## [Material provided]
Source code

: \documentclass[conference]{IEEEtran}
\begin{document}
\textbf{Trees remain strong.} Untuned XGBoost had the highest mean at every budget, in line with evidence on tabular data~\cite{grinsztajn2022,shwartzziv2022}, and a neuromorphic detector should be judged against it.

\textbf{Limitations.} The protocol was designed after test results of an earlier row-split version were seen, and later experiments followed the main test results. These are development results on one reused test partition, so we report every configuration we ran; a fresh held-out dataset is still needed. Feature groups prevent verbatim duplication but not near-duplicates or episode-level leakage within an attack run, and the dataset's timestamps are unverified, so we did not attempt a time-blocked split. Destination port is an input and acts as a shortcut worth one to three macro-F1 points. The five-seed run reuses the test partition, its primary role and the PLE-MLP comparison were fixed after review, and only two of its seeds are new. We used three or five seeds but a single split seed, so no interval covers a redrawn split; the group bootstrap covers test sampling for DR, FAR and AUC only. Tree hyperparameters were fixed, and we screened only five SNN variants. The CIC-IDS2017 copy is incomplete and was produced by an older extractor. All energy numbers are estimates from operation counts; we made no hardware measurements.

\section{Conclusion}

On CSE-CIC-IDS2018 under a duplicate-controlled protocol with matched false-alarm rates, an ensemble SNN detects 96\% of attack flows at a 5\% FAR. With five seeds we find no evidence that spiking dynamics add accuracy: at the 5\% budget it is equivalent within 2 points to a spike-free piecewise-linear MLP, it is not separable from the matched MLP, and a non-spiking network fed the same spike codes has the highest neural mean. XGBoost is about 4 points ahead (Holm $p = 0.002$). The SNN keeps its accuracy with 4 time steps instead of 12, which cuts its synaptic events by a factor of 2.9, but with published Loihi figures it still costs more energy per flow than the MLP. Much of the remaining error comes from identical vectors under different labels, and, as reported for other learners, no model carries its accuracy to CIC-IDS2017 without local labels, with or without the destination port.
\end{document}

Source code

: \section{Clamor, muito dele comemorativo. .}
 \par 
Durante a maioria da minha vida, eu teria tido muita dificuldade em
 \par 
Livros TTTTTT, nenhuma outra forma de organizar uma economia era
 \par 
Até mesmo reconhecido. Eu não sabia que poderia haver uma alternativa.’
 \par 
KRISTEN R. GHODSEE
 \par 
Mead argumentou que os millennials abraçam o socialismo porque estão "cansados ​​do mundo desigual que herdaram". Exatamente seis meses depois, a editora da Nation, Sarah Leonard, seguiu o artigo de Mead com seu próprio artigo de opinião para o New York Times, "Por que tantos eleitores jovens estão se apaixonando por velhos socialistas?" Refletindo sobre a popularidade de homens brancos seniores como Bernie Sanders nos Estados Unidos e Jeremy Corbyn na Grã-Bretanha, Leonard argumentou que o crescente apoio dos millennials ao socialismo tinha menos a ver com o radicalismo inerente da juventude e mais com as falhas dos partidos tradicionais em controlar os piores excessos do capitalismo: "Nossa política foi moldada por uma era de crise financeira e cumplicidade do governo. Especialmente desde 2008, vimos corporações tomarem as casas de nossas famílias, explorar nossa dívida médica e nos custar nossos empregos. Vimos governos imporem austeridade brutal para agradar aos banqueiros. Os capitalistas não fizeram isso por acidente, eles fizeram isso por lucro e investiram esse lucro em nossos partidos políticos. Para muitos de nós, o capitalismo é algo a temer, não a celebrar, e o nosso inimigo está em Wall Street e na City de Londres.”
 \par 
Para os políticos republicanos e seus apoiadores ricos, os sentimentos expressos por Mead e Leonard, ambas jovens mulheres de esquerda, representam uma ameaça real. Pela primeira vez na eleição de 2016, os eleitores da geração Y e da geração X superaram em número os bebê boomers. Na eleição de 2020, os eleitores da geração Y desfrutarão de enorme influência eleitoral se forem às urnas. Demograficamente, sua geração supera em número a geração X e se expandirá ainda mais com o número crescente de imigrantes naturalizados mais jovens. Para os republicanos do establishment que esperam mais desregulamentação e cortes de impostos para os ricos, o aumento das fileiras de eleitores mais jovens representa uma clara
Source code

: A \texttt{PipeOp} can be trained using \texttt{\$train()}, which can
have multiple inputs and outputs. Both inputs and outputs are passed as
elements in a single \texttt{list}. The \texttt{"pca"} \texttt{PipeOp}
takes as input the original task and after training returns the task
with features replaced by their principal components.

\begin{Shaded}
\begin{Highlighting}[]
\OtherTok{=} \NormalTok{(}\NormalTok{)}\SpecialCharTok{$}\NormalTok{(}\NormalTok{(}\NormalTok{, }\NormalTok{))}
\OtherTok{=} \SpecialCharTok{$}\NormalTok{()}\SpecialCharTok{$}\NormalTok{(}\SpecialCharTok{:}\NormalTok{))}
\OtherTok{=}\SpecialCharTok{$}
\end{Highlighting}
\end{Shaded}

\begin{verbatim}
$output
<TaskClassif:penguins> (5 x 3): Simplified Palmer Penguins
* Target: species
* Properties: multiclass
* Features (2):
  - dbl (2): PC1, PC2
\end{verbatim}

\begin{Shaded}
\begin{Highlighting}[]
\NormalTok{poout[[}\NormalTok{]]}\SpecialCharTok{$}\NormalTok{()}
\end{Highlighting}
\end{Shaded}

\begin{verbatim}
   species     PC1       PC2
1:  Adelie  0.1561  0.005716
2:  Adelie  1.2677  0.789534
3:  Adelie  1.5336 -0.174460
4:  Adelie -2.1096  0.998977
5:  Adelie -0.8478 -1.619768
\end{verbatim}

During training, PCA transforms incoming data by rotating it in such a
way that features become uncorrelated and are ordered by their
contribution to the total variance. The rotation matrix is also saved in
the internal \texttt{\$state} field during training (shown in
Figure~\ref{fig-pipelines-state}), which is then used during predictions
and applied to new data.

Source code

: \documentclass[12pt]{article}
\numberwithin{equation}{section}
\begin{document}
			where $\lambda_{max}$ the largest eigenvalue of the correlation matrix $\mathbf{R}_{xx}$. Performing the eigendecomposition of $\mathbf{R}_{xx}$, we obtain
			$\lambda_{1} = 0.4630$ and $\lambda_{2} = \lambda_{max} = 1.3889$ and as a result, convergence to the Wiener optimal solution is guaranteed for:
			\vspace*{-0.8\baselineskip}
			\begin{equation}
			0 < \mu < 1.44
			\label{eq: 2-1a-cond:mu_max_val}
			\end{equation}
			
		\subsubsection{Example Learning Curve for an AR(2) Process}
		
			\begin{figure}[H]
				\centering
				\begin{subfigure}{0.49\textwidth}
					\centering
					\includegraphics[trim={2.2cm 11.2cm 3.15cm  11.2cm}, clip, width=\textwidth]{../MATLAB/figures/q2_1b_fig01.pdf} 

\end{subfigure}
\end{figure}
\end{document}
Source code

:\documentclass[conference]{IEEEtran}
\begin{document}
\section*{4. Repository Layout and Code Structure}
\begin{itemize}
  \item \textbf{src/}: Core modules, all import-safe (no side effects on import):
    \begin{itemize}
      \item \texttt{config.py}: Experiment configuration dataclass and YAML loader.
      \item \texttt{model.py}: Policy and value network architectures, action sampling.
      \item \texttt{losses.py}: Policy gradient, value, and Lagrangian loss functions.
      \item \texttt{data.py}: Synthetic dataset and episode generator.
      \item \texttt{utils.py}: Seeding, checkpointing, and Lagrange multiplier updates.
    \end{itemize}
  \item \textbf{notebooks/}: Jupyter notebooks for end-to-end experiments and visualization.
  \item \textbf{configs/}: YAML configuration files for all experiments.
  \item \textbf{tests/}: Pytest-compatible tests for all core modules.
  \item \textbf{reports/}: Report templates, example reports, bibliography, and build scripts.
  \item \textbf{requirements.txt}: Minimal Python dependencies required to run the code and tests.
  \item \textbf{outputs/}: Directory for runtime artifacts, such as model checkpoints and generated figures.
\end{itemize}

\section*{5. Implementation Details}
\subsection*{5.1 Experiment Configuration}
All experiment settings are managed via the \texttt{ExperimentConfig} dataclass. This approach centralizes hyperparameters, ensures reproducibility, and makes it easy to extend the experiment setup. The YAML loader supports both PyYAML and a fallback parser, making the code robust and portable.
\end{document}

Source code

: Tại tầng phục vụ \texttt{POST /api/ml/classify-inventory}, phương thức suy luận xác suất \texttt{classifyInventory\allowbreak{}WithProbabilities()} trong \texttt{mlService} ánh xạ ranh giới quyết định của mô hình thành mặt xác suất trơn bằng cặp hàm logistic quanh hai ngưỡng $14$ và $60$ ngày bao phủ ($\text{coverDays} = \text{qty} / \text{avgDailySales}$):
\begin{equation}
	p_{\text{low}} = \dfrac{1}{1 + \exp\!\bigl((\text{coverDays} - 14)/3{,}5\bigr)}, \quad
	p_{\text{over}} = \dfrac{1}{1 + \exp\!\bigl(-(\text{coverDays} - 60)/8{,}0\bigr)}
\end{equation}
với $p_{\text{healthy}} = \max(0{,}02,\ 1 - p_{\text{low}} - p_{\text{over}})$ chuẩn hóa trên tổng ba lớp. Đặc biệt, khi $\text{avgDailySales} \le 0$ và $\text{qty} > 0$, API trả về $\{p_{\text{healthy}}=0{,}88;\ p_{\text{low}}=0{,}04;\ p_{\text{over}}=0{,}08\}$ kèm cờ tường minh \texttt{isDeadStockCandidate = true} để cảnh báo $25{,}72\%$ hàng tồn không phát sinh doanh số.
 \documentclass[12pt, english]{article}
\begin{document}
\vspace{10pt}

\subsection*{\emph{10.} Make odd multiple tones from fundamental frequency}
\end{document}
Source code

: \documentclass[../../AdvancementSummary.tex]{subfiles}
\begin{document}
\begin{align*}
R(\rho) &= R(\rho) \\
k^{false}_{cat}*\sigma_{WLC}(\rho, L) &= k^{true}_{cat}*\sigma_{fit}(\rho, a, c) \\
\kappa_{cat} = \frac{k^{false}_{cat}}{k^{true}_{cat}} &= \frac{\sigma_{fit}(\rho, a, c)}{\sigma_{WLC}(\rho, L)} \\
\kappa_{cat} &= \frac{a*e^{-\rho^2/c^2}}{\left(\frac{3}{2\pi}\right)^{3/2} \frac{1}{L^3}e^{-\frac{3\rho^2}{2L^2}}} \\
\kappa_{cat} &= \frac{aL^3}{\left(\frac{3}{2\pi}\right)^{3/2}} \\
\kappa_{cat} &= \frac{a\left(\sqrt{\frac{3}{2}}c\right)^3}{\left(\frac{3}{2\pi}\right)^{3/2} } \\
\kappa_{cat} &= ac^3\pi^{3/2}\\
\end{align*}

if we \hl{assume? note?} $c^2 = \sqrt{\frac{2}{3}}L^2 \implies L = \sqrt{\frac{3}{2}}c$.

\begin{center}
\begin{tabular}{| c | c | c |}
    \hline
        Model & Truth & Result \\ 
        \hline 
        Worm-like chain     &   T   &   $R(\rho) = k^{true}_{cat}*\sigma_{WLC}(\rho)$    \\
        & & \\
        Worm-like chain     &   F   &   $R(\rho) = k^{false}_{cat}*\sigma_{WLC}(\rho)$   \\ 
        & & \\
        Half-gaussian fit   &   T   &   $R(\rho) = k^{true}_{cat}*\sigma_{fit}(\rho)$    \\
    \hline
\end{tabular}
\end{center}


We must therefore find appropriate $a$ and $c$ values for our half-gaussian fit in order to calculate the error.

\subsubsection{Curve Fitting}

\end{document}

## [Task instructions]
Lines holding "such" in the data above: copy each of them.

## [Task response]
During training, PCA transforms incoming data by rotating it in such a
  \item \textbf{outputs/}: Directory for runtime artifacts, such as model checkpoints and generated figures.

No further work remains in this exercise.